Work to be completed> Starting at the line with "proposed a KCF" and going on through the line with "complexity. For this", reproduce each line in the records below exactly and nothing more.

Input data>
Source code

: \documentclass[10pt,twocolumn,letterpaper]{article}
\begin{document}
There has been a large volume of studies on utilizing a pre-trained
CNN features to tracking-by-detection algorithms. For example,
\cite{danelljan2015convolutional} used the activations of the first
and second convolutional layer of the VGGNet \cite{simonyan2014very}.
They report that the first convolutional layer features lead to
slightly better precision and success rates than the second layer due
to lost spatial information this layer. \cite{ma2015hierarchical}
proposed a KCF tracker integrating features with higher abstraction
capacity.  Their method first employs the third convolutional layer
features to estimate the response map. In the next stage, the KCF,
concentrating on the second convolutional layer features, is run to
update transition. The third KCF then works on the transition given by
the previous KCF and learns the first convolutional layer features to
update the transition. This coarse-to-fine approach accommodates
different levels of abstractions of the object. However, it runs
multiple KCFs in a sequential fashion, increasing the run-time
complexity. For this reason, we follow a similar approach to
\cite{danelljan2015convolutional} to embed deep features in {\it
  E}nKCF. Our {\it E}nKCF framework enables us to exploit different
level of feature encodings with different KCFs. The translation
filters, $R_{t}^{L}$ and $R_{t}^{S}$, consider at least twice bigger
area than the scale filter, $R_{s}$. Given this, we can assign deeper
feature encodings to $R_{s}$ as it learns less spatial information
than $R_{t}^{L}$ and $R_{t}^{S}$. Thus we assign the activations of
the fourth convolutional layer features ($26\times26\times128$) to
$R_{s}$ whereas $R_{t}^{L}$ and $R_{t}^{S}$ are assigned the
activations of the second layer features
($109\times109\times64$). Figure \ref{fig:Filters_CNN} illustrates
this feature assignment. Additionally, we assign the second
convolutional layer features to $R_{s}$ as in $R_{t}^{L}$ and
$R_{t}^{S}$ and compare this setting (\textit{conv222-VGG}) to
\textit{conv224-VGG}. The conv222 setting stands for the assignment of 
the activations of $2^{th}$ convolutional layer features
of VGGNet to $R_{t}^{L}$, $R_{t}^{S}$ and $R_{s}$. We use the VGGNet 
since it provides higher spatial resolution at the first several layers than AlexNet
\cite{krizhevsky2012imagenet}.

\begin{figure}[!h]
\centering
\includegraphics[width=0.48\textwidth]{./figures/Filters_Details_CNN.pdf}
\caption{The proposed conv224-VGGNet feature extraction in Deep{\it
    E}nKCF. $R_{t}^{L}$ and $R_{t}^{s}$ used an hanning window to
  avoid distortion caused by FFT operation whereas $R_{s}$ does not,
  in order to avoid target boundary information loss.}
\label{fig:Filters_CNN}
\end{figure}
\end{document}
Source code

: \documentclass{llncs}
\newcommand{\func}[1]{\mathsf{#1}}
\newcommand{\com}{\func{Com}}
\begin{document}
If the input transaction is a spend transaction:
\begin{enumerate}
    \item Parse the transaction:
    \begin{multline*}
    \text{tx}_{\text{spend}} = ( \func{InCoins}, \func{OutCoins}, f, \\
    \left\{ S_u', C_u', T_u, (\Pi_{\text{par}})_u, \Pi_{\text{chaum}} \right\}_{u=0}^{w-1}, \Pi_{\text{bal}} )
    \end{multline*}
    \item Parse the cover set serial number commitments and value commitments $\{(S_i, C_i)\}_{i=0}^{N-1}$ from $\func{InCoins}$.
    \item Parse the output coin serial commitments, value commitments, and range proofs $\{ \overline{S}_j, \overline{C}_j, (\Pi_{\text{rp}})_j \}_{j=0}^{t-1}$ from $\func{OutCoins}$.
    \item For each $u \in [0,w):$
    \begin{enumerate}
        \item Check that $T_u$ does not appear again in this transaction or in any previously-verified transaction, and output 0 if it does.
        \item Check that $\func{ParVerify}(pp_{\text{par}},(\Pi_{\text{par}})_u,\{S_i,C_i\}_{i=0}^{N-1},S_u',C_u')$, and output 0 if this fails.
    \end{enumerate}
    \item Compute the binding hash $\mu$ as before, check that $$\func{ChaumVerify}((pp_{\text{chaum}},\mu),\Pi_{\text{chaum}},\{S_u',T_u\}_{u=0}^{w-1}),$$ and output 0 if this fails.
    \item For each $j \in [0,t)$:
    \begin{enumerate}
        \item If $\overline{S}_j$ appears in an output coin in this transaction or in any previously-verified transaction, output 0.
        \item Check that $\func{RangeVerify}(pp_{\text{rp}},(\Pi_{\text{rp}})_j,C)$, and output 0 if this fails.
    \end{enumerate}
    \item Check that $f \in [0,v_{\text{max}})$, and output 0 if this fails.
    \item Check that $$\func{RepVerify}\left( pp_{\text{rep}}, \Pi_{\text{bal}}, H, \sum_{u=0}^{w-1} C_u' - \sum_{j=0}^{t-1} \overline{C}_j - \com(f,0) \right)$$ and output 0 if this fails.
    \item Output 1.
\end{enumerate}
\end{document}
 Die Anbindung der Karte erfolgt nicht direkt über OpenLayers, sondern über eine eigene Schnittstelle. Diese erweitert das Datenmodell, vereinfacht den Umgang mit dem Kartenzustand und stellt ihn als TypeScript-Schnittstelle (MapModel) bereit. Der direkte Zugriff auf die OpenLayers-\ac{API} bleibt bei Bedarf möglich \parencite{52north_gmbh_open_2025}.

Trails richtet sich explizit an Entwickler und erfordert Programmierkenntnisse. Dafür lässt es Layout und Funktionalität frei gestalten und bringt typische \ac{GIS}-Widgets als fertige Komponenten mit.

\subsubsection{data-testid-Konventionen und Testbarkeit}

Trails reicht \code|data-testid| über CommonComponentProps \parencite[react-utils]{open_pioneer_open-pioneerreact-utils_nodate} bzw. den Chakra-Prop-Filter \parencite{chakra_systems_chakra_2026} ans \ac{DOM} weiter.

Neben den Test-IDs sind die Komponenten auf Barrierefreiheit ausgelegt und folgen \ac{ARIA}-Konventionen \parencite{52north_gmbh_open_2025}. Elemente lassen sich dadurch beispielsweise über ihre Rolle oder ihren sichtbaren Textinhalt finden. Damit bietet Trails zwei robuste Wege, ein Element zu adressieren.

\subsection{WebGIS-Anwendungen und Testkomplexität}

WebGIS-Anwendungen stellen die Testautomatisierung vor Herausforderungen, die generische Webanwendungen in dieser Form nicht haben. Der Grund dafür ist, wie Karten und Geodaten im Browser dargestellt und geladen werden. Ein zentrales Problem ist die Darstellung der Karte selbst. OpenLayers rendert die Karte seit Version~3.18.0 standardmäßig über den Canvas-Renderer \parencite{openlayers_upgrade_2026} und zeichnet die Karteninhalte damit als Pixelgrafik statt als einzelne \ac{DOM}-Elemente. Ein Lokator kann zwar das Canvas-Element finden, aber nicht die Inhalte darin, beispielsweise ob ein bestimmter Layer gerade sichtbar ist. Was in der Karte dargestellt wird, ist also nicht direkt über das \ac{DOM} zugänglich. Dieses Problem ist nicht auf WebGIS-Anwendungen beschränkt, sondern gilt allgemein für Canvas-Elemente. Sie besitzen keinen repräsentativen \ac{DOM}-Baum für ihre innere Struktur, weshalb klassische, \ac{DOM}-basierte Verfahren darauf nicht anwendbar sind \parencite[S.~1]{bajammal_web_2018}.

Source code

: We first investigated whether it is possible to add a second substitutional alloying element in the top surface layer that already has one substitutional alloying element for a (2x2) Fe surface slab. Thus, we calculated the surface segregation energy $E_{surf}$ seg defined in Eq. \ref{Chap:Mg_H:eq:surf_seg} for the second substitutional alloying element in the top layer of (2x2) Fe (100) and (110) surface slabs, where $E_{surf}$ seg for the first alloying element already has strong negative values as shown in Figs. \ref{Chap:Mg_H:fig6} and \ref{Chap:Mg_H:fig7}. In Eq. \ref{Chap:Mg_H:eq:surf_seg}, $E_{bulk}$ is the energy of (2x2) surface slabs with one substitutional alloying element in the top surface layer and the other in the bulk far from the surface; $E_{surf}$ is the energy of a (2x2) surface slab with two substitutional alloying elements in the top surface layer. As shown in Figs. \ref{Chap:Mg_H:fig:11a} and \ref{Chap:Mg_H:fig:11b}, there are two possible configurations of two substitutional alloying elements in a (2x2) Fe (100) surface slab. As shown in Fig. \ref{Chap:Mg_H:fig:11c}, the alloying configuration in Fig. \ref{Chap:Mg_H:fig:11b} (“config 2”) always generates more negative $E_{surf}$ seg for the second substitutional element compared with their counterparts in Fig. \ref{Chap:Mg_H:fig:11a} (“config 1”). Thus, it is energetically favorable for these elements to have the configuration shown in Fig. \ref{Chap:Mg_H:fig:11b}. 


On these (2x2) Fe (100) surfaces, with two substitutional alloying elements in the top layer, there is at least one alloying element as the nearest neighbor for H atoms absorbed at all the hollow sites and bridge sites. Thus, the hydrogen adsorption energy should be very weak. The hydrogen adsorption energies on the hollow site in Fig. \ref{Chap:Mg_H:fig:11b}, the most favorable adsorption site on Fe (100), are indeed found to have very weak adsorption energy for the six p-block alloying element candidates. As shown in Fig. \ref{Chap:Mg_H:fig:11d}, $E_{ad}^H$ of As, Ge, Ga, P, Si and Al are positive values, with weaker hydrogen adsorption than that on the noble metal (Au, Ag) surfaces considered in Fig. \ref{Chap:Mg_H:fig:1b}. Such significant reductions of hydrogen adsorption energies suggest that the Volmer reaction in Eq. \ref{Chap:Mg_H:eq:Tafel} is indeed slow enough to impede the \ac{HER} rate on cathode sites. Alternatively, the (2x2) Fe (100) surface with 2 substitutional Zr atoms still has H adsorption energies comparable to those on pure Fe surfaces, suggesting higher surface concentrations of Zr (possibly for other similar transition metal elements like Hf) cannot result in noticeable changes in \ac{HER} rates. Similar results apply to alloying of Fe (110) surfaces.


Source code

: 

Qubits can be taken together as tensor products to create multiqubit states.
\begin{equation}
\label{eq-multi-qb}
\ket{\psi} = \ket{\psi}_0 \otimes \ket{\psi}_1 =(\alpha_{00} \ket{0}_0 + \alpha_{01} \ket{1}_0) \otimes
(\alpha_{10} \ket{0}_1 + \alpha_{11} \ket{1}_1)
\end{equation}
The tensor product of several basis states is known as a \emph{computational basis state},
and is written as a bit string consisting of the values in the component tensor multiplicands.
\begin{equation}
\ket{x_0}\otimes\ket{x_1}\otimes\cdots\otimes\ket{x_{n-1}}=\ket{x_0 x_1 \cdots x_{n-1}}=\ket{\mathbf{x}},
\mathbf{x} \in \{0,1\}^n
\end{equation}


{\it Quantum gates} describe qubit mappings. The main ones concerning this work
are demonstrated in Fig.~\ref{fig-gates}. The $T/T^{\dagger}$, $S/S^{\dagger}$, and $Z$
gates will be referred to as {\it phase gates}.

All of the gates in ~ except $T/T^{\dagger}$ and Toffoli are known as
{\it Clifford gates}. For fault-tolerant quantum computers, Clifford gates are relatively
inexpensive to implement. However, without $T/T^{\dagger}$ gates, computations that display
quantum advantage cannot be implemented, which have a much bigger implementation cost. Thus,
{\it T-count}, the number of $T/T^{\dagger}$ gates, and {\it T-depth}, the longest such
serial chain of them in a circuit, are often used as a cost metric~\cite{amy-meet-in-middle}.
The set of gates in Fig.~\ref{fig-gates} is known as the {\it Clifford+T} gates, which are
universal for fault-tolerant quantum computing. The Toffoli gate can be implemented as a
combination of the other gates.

Output for this exercise>
proposed a KCF tracker integrating features with higher abstraction
capacity.  Their method first employs the third convolutional layer
features to estimate the response map. In the next stage, the KCF,
concentrating on the second convolutional layer features, is run to
update transition. The third KCF then works on the transition given by
the previous KCF and learns the first convolutional layer features to
update the transition. This coarse-to-fine approach accommodates
different levels of abstractions of the object. However, it runs
multiple KCFs in a sequential fashion, increasing the run-time
complexity. For this reason, we follow a similar approach to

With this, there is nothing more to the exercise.